You need to resolve data consistency issues based on your business scenarios.

What do I do if a pod that uses two PVCs to mount two different NAS volumes remains in the ContainerCreating state?

Issue

You failed to launch a pod that uses two PVCs to mount NAS volumes and the pod remains in the ContainerCreating state. The pod can be launched if you configure the pod to use only one of the PVCs.

Cause

The two PVs associated with the two PVCs use the same spec.csi.volumeHandle value. As a result, the kubelet cannot differentiate the two PVs when it processes the PV mounting logic.

Solutions

Set the spec.csi.volumeHandle parameter of each PV to the actual name of the PV.

How do I use CSI to mount a NAS file system that has TLS enabled?

NAS uses TLS to ensure the security of data transmission between the NAS client and NAS service and prevent data theft and tampering. CSI allows you to use the NAS client (aliNAS) of Alibaba Cloud to mount volumes and enable TLS.

Precautions

The NAS client uses the stunnel process as a TLS encryption wrapper. For high-throughput applications, the stunnel process consumes a large amount of CPU resources to perform encryption and decryption. In extreme cases, each mount operation occupies a core. For more information, see Encryption in transit for NFS file systems.

Procedure

Install the NAS client.

Modify the ConfigMap of csi-plugin to restart csi-plugin.
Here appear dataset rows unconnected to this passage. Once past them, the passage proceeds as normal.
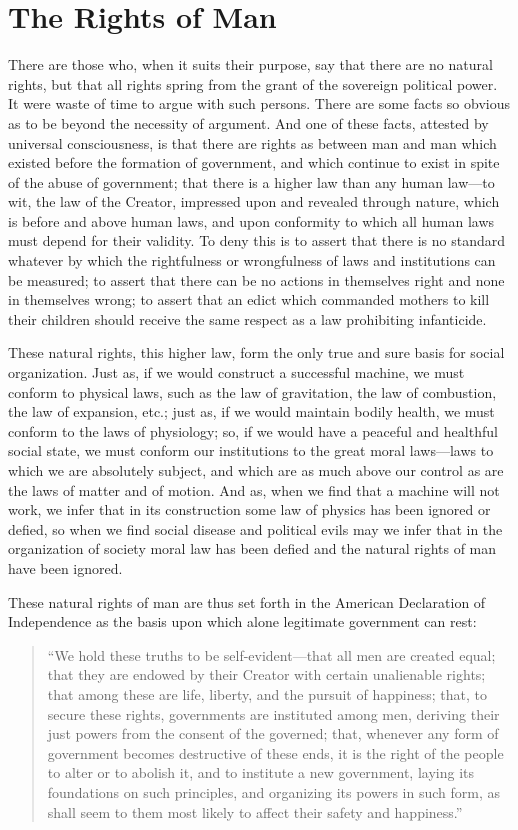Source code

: \documentclass{book}
\begin{document}
\chapter{The Rights of Man}
\label{chapter-10}
There are those who, when it suits their purpose, say that there are no natural rights, but that all rights spring from the grant of the sovereign political power. It were waste of time to argue with such persons. There are some facts so obvious as to be beyond the necessity of argument. And one of these facts, attested by universal consciousness, is that there are rights as between man and man which existed before the formation of government, and which continue to exist in spite of the abuse of government; that there is a higher law than any human law—to wit, the law of the Creator, impressed upon and revealed through nature, which is before and above human laws, and upon conformity to which all human laws must depend for their validity. To deny this is to assert that there is no standard whatever by which the rightfulness or wrongfulness of laws and institutions can be measured; to assert that there can be no actions in themselves right and none in themselves wrong; to assert that an edict which commanded mothers to kill their children should receive the same respect as a law prohibiting infanticide.

These natural rights, this higher law, form the only true and sure basis for social organization. Just as, if we would construct a successful machine, we must conform to physical laws, such as the law of gravitation, the law of combustion, the law of expansion, etc.; just as, if we would maintain bodily health, we must conform to the laws of physiology; so, if we would have a peaceful and healthful social state, we must conform our institutions to the great moral laws—laws to which we are absolutely subject, and which are as much above our control as are the laws of matter and of motion. And as, when we find that a machine will not work, we infer that in its construction some law of physics has been ignored or defied, so when we find social disease and political evils may we infer that in the organization of society moral law has been defied and the natural rights of man have been ignored.

These natural rights of man are thus set forth in the American Declaration of Independence as the basis upon which alone legitimate government can rest:

\begin{quotation}
	“We hold these truths to be self-evident—that all men are created equal; that they are endowed by their Creator with certain unalienable rights; that among these are life, liberty, and the pursuit of happiness; that, to secure these rights, governments are instituted among men, deriving their just powers from the consent of the governed; that, whenever any form of government becomes destructive of these ends, it is the right of the people to alter or to abolish it, and to institute a new government, laying its foundations on such principles, and organizing its powers in such form, as shall seem to them most likely to affect their safety and happiness.”
\end{quotation}
\end{document}

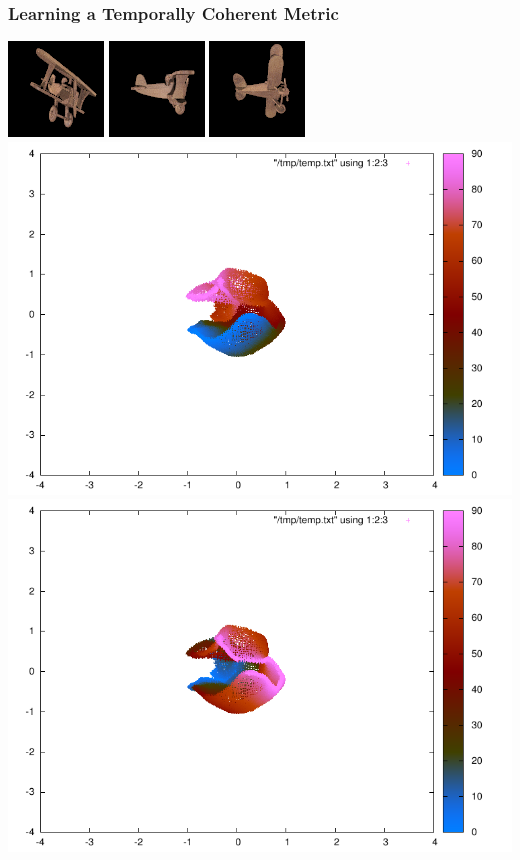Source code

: \documentclass{beamer}
\begin{document}
\begin{frame}
\frametitle{Learning a Temporally Coherent Metric} 
\begin{center}
\includegraphics[scale=0.5]{./images/TAE/toyplane.png} 
\includegraphics[scale=0.5]{./images/TAE/toyplane2.png} 
\includegraphics[scale=0.5]{./images/TAE/toyplane3.png} \\
\includegraphics[scale=0.5,trim = 120 100 130 70, clip]{./images/TAE/drlim1.pdf}
\includegraphics[scale=0.5,trim = 120 100 130 70, clip]{./images/TAE/drlim2.pdf}\\

\end{center}
\end{frame}
\end{document}
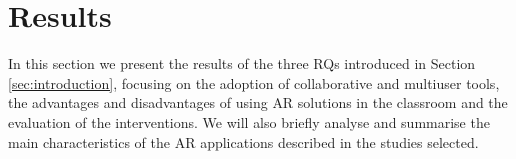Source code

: \section{Results} \label{sec:results}

In this section we present the results of the three \glspl{RQ} introduced in Section \ref{sec:introduction}, focusing on the adoption of collaborative and multiuser tools, the advantages and disadvantages of using \gls{AR} solutions in the classroom and the evaluation of the interventions. We will also briefly analyse and summarise the main characteristics of the \gls{AR} applications described in the studies selected.










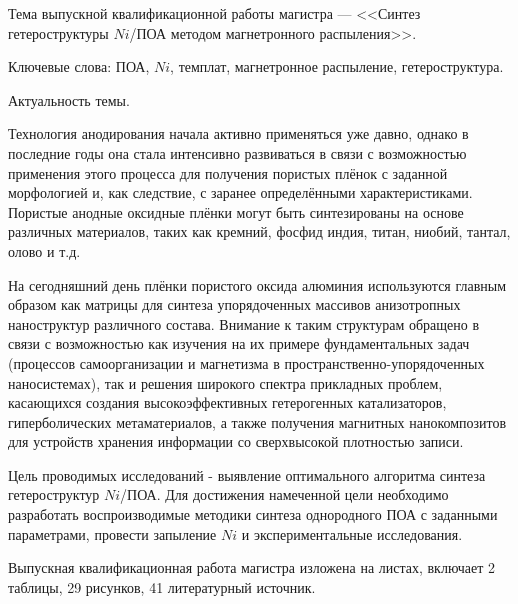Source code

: 
Тема выпускной квалификационной работы магистра --- <<Синтез гетероструктуры $Ni$/ПОА методом магнетронного распыления>>.

Ключевые слова: ПОА, $Ni$, темплат, магнетронное распыление, гетероструктура.

Актуальность темы.

Технология анодирования начала активно применяться уже давно, однако в последние годы она стала интенсивно развиваться в связи с возможностью применения этого процесса для получения пористых плёнок с заданной морфологией и, как следствие, с заранее определёнными характеристиками. Пористые анодные оксидные плёнки могут быть синтезированы на основе различных материалов, таких как кремний, фосфид индия, титан, ниобий, тантал, олово и т.д.

На сегодняшний день плёнки пористого оксида алюминия используются главным образом как матрицы для синтеза упорядоченных массивов анизотропных наноструктур различного состава. Внимание к таким структурам обращено в связи с возможностью как изучения на их примере фундаментальных задач (процессов самоорганизации и магнетизма в пространственно-упорядоченных наносистемах), так и решения широкого спектра прикладных проблем, касающихся создания высокоэффективных гетерогенных катализаторов, гиперболических метаматериалов, а также получения магнитных нанокомпозитов для устройств хранения информации со сверхвысокой плотностью записи.

Цель проводимых исследований - выявление оптимального алгоритма синтеза гетероструктур $Ni$/ПОА.
Для достижения намеченной цели необходимо разработать воспроизводимые методики синтеза однородного ПОА с заданными параметрами, провести запыление $Ni$ и экспериментальные исследования.

Выпускная квалификационная работа магистра изложена на \pageref{LastPage} листах, включает 2 таблицы, 29 рисунков, 41 литературный источник.

\clearpage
cat <<EOF | kubectl apply -f -
apiVersion: v1
kind: ConfigMap
metadata:
  name: csi-plugin
  namespace: kube-system
data:
  cnfs-client-properties: |
    alinas-utils=true
EOF

kubectl rollout restart ds -n kube-system csi-plugin

Mount a statically provisioned NAS volume or a dynamically provisioned NAS volume based on the following sample code:

Mount a dynamically provisioned NAS volume

apiVersion: storage.k8s.io/v1
kind: StorageClass
metadata:
  name: alicloud-nas-tls
mountOptions:
- nolock,tcp,noresvport
- vers=3
- tls   # Add a TLS mount option. 
parameters:
  volumeAs: subpath
  server: "0cd8b4a576-g****.cn-hangzhou.nas.aliyuncs.com:/k8s/"
  mountProtocol: alinas  # Declare to use the aliNAS client to mount the volume. 
provisioner: nasplugin.csi.alibabacloud.com
reclaimPolicy: Retain
---
kind: PersistentVolumeClaim
apiVersion: v1
metadata:
  name: nas-tls
spec:
  accessModes:
    - ReadWriteMany
  storageClassName: alicloud-nas-tls
  resources:
    requests:
      storage: 20Gi

Parameter	Description
parameters.mountProtocol	Set the parameter to alinas to use the aliNAS client to mount the volume. By default, this parameter is left empty and NFS is used to mount the volume.
mountOptions	Add the tls option to enable TLS. Add this option only when mountProtocol is set to alinas. By default, TLS is disabled.

Mount a statically provisioned NAS volume

apiVersion: v1
kind: PersistentVolume
metadata:
  name: pv-nas-tls
  labels:
    alicloud-pvname: pv-nas-tls
spec:
  capacity:
    storage: 5Gi
  accessModes:
    - ReadWriteMany
  csi:
    driver: nasplugin.csi.alibabacloud.com
    volumeHandle: pv-nas   # Enter the name of the PV. 
    volumeAttributes:
      server: "2564f4****-ysu87.cn-shenzhen.nas.aliyuncs.com"
      path: "/csi"
      mountProtocol: alinas # Declare to use the aliNAS client to mount the volume. 
  mountOptions:
  - nolock,tcp,noresvport
  - vers=3
  - tls # Add a TLS mount option.
---
kind: PersistentVolumeClaim
apiVersion: v1
metadata:
  name: pvc-nas-tls
spec:
  accessModes:
    - ReadWriteMany
  resources:
    requests:
      storage: 5Gi
  selector:
    matchLabels:
      alicloud-pvname: pv-nas-tls

Parameter	Description
spec.csi.volumeAttributes.mountProtocol	Set the parameter to alinas to use the aliNAS client to mount the volume. By default, this parameter is left empty and NFS is used to mount the volume.
spec.mountOptions	Add the tls option to enable TLS. Add this option only when mountProtocol is set to alinas. By default, TLS is disabled.